→ **Records drawn from a dataset**
****************

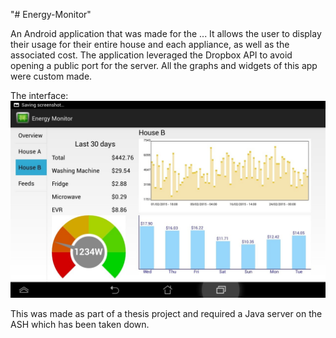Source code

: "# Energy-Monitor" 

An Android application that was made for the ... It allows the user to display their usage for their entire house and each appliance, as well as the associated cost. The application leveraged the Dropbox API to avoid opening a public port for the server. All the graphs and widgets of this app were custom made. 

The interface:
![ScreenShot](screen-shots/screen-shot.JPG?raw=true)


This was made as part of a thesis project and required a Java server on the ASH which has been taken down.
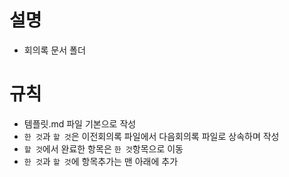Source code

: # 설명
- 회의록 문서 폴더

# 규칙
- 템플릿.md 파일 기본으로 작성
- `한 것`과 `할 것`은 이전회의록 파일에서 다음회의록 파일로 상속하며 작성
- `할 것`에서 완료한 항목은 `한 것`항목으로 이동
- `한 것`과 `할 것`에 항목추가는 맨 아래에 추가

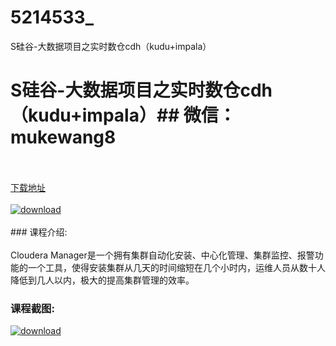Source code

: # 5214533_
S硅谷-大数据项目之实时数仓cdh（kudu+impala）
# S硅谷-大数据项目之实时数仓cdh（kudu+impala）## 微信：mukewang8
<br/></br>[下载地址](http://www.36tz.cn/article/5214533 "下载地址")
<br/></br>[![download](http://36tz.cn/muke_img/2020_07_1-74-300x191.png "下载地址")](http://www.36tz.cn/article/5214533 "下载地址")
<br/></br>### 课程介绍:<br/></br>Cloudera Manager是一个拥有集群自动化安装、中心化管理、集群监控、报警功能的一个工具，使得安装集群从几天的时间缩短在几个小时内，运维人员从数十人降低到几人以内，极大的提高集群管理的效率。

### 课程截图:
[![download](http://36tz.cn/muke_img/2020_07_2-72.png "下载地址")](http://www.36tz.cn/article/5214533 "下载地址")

****************

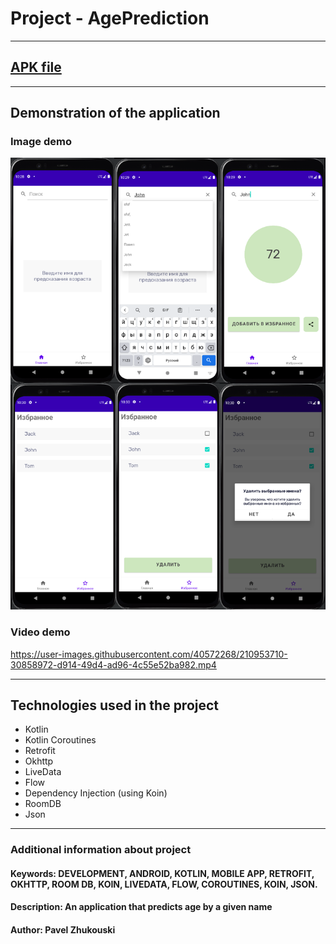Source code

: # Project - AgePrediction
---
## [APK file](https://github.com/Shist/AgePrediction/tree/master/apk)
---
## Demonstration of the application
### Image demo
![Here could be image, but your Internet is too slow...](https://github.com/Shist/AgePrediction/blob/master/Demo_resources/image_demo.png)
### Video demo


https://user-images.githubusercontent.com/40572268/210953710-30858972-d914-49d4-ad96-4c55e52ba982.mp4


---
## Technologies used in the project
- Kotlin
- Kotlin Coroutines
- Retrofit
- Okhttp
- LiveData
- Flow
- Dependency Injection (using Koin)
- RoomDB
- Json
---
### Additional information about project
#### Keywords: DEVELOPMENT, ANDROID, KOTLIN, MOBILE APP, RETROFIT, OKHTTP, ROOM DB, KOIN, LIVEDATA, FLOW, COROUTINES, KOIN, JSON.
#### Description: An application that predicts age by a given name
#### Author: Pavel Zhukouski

****************

→ **Required work**
Write out each line above containing "Shist".

→ **Solution for this task**
## [APK file](https://github.com/Shist/AgePrediction/tree/master/apk)
![Here could be image, but your Internet is too slow...](https://github.com/Shist/AgePrediction/blob/master/Demo_resources/image_demo.png)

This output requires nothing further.